:: TASK REQUIREMENTS ::
Find every line in the records below that holds the word "addr", and copy it out.

:: STUDY MATERIAL ::
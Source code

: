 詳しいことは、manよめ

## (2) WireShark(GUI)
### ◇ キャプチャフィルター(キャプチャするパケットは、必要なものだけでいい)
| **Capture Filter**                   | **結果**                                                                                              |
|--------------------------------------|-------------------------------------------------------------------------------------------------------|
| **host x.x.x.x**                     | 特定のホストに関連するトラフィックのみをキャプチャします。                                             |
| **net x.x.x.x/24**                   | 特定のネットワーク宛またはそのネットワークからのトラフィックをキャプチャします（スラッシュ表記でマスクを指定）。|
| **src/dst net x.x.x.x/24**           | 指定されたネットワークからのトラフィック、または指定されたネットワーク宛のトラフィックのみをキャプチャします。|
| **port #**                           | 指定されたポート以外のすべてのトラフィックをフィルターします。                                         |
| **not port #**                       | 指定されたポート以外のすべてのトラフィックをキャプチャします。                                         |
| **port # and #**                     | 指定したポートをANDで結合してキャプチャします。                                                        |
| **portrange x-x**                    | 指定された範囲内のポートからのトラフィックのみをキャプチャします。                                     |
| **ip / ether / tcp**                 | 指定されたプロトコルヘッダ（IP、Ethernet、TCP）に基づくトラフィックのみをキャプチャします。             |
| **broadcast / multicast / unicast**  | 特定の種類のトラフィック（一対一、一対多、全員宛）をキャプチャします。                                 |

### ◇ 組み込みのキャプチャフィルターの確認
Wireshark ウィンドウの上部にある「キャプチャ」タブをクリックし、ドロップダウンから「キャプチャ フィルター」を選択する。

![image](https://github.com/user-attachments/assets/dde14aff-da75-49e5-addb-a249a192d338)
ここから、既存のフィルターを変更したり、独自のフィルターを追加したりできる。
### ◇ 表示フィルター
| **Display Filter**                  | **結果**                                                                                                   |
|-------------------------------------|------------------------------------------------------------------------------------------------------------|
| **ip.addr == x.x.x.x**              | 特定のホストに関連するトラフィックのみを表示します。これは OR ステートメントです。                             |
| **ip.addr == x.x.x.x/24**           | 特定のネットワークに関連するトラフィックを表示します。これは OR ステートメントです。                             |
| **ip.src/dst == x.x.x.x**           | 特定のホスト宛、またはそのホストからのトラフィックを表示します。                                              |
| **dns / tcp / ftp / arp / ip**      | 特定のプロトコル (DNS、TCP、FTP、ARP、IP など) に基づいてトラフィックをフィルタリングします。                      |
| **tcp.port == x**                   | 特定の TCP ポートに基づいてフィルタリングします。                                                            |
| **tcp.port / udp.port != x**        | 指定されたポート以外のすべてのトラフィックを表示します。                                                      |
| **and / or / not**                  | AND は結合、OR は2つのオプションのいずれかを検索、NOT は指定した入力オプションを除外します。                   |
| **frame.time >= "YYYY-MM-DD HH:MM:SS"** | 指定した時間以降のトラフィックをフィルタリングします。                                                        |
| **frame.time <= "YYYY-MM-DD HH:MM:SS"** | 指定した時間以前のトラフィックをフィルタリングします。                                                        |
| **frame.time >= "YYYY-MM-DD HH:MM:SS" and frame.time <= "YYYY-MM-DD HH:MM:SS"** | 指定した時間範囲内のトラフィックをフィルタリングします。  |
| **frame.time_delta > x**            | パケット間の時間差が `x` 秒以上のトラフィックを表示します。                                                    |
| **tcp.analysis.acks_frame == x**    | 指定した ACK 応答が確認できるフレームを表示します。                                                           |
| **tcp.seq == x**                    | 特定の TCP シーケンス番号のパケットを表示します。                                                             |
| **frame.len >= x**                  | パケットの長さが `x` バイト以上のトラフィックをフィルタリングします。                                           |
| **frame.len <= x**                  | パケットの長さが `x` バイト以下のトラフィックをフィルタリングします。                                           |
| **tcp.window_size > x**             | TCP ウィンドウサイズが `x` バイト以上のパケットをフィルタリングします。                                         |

:: RESULT ::
| **ip.addr == x.x.x.x**              | 特定のホストに関連するトラフィックのみを表示します。これは OR ステートメントです。                             |
| **ip.addr == x.x.x.x/24**           | 特定のネットワークに関連するトラフィックを表示します。これは OR ステートメントです。                             |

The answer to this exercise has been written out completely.